May 17 is the set date for the next bargaining meeting. Ferguson said most of the faculty issues are low-cost or no-cost, although the CFA understands the economy and fiscal implications that are affecting the CSUs.
“From our perspective, the quality education issues are the main thrust at the moment,” Ferguson said. “We think that at a time when student fees continue to rise year after year, when faculty and staff are laid off, every dollar that’s coming into our institution is valuable and should be focused in the classroom. Students aren’t here to fund executives, they aren’t here to be an ATM.”
Fallis said the CSU is looking at other options to avoid an additional tuition increase. He said some of the options were drastic – the closing of a campus – but they wanted to to be able to lay out all conceivable options to deal with their additional $2 million cut.

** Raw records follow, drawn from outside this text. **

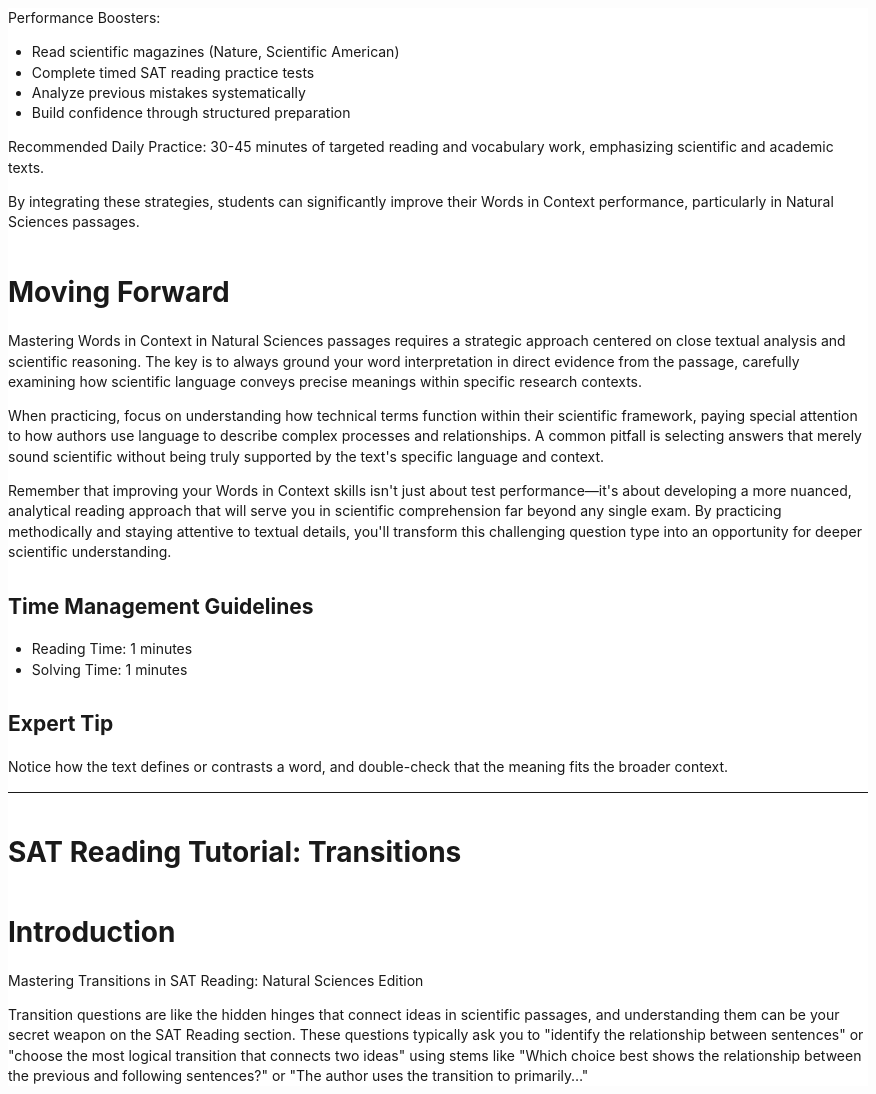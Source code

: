 Performance Boosters:
- Read scientific magazines (Nature, Scientific American)
- Complete timed SAT reading practice tests
- Analyze previous mistakes systematically
- Build confidence through structured preparation

Recommended Daily Practice: 30-45 minutes of targeted reading and vocabulary work, emphasizing scientific and academic texts.

By integrating these strategies, students can significantly improve their Words in Context performance, particularly in Natural Sciences passages.

# Moving Forward

Mastering Words in Context in Natural Sciences passages requires a strategic approach centered on close textual analysis and scientific reasoning. The key is to always ground your word interpretation in direct evidence from the passage, carefully examining how scientific language conveys precise meanings within specific research contexts.

When practicing, focus on understanding how technical terms function within their scientific framework, paying special attention to how authors use language to describe complex processes and relationships. A common pitfall is selecting answers that merely sound scientific without being truly supported by the text's specific language and context.

Remember that improving your Words in Context skills isn't just about test performance—it's about developing a more nuanced, analytical reading approach that will serve you in scientific comprehension far beyond any single exam. By practicing methodically and staying attentive to textual details, you'll transform this challenging question type into an opportunity for deeper scientific understanding.

## Time Management Guidelines
- Reading Time: 1 minutes
- Solving Time: 1 minutes

## Expert Tip
Notice how the text defines or contrasts a word, and double-check that the meaning fits the broader context.

---

# SAT Reading Tutorial: Transitions

# Introduction

Mastering Transitions in SAT Reading: Natural Sciences Edition

Transition questions are like the hidden hinges that connect ideas in scientific passages, and understanding them can be your secret weapon on the SAT Reading section. These questions typically ask you to "identify the relationship between sentences" or "choose the most logical transition that connects two ideas" using stems like "Which choice best shows the relationship between the previous and following sentences?" or "The author uses the transition to primarily…"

“For the CSU, our funding from all outside resources is coming to about equal to state funds,” Fallis said. “When the state cut out a third of our state funding, that essentially meant they were cutting the floor out from our entire budget.”
Fallis said the CSU agrees with the students concerned about executive compensation.

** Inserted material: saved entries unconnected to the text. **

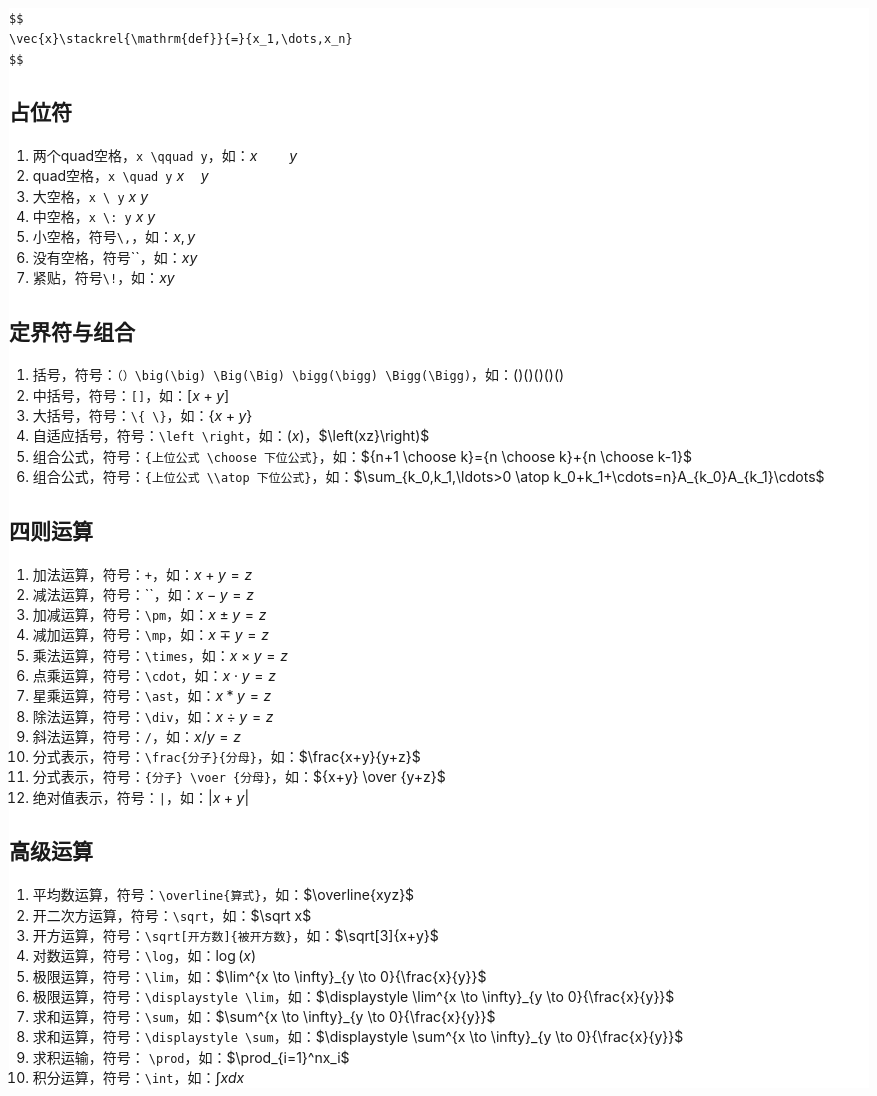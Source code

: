     $$
    \vec{x}\stackrel{\mathrm{def}}{=}{x_1,\dots,x_n}
    $$
    

## 占位符

1. 两个quad空格，`x \qquad y`，如：$x \qquad y$
2. quad空格，`x \quad y` $x \quad y$
3. 大空格，`x \ y` *$x \ y$*
4. 中空格，`x \: y` $x \: y$
5. 小空格，符号`\,`，如：*x*, *y*
6. 没有空格，符号``，如：*xy*
7. 紧贴，符号`\!`，如：*x*​*y*

## 定界符与组合

1. 括号，符号：`（）\big(\big) \Big(\Big) \bigg(\bigg) \Bigg(\Bigg)`，如：()()()()()
2. 中括号，符号：`[]`，如：[*x* + *y*]
3. 大括号，符号：`\{ \}`，如：{*x* + *y*}
4. 自适应括号，符号：`\left \right`，如：(*x*)，$\left(xz}\right)$
5. 组合公式，符号：`{上位公式 \choose 下位公式}`，如：${n+1 \choose k}={n \choose k}+{n \choose k-1}$
6. 组合公式，符号：`{上位公式 \\atop 下位公式}`，如：$\sum_{k_0,k_1,\ldots>0 \atop k_0+k_1+\cdots=n}A_{k_0}A_{k_1}\cdots$

## 四则运算

1. 加法运算，符号：`+`，如：*x* + *y* = *z*
2. 减法运算，符号：``，如：*x* − *y* = *z*
3. 加减运算，符号：`\pm`，如：*x* ± *y* = *z*
4. 减加运算，符号：`\mp`，如：*x* ∓ *y* = *z*
5. 乘法运算，符号：`\times`，如：*x* × *y* = *z*
6. 点乘运算，符号：`\cdot`，如：*x* ⋅ *y* = *z*
7. 星乘运算，符号：`\ast`，如：*x* * *y* = *z*
8. 除法运算，符号：`\div`，如：*x* ÷ *y* = *z*
9. 斜法运算，符号：`/`，如：*x*/*y* = *z*
10. 分式表示，符号：`\frac{分子}{分母}`，如：$\frac{x+y}{y+z}$
11. 分式表示，符号：`{分子} \voer {分母}`，如：${x+y} \over {y+z}$
12. 绝对值表示，符号：`|`，如：|*x* + *y*|

## 高级运算

1. 平均数运算，符号：`\overline{算式}`，如：$\overline{xyz}$
2. 开二次方运算，符号：`\sqrt`，如：$\sqrt x$
3. 开方运算，符号：`\sqrt[开方数]{被开方数}`，如：$\sqrt[3]{x+y}$
4. 对数运算，符号：`\log`，如：log (*x*)
5. 极限运算，符号：`\lim`，如：$\lim^{x \to \infty}_{y \to 0}{\frac{x}{y}}$
6. 极限运算，符号：`\displaystyle \lim`，如：$\displaystyle \lim^{x \to \infty}_{y \to 0}{\frac{x}{y}}$
7. 求和运算，符号：`\sum`，如：$\sum^{x \to \infty}_{y \to 0}{\frac{x}{y}}$
8. 求和运算，符号：`\displaystyle \sum`，如：$\displaystyle \sum^{x \to \infty}_{y \to 0}{\frac{x}{y}}$
9. 求积运输，符号： `\prod`，如：$\prod_{i=1}^nx_i$
10. 积分运算，符号：`\int`，如：∫*xdx*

“Anyone who has been in the executive position since 2007, or started in that position afterwards, has not gotten an increase from their starting salary,” he said. “When majority of our employees furloughed, so did our president and our chancellor. So the executives took the same 10 percent cut that was asked of others in the university.”
According to Fallis, the executive compensation policy states any new hires cannot receive higher salaries than their predecessors in state or tuition funds.
“If the Board of Trustees or a campus decides they want to pick a candidate that would require more funds to bring into the university, the only way they can do that is through private dollars, which would be raised for that purpose,” Fallis said. “Ten percent would be an absolute limit on private dollars.”
Ferguson said the CFA hopes negotiations between the CSU and CFA can eventually reach an agreement.
“If negotiations continue to go poorly, there’s a very real possibility that the school may not reopen in the fall for 400,000 students,” Ferguson said. “We understand [students] are upset with how the chancellor and campus presidents have treated them poorly, and refused to honor many of their requests they’ve made to meet.”